What is a "Scalar" in PowerShell

239 views Asked by At

The term scalar is often used in PowerShell issues and documentation along with e.g. the about_Comparison_Operators document. I think, I do have an abstract understanding of its meaning (in fact I am using the word myself quite often) but I am unsure about the concrete PowerShell definition.

Scalar data type (Wikipedia):

A scalar data type, or just scalar, is any non-composite value.

Converting from scalar types (about_Booleans)

A scalar type is an atomic quantity that can hold only one value at a time.
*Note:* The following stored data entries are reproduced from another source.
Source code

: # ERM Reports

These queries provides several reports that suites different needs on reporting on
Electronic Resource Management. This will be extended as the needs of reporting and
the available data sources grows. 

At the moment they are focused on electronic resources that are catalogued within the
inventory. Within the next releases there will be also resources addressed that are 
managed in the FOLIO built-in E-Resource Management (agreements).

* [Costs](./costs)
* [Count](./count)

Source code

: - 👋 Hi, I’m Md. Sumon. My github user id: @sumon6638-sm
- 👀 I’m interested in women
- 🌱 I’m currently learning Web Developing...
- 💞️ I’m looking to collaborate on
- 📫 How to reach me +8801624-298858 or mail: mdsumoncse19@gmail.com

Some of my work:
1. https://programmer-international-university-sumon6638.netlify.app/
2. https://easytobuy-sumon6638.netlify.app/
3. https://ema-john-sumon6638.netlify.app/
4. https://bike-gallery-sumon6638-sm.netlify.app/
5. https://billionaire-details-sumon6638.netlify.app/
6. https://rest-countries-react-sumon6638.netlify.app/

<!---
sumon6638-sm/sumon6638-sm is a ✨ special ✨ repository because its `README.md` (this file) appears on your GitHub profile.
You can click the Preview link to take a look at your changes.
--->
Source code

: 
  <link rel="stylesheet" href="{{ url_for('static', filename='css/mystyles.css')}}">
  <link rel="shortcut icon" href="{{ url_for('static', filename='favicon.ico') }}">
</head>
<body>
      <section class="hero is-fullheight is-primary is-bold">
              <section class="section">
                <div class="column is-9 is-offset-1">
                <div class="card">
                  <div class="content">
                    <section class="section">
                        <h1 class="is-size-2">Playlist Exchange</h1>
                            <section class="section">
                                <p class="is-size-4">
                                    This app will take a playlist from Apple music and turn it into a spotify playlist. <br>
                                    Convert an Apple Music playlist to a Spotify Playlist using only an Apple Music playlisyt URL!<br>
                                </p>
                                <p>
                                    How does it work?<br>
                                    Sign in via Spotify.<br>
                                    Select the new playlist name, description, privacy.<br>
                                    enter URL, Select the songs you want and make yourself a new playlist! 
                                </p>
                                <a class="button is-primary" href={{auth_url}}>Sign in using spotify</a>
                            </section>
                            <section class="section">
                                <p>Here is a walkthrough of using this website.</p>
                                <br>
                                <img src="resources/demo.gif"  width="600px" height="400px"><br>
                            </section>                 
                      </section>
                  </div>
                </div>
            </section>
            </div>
But how exactly would I (script wise) check for a scalar in PowerShell?
E.g. should a DateTime Struct and a collection with single item (as [Int[]]1) considered a scalar?
There is no concrete scalar type or interface definition, to do something like:

If ($Something -is [Scalar]) { ...

So, I guess the concrete PowerShell definition is something like:

$IsScalar =
    ($_ -isnot [Management.Automation.PSCustomObject]) -and
    ($_ -isnot [ComponentModel.Component]) -and           
    ($_ -isnot [Collections.IDictionary]) -and  # Probably covered by ICollection
    ($_ -isnot [Collections.ICollection])         

But not sure if that actually covers it.

1

There are 1 answers

0
mklement0 On BEST ANSWER

To add to the helpful information in your question and in the comments:

There are two, context-dependent definitions of what you might loosely call "scalar" in PowerShell, and while they technically differ, the difference typically doesn't matter:

  • Note:

    • What the two definitions have in common is the following loose definition: a "scalar" is any object that isn't primarily a collection of other objects.
  • In enumeration contexts, notably in the pipeline, and on the LHS of comparison operators, among others:

    • A "scalar" is any object that cannot be or isn't auto-enumerated; that is, it is treated as a single object.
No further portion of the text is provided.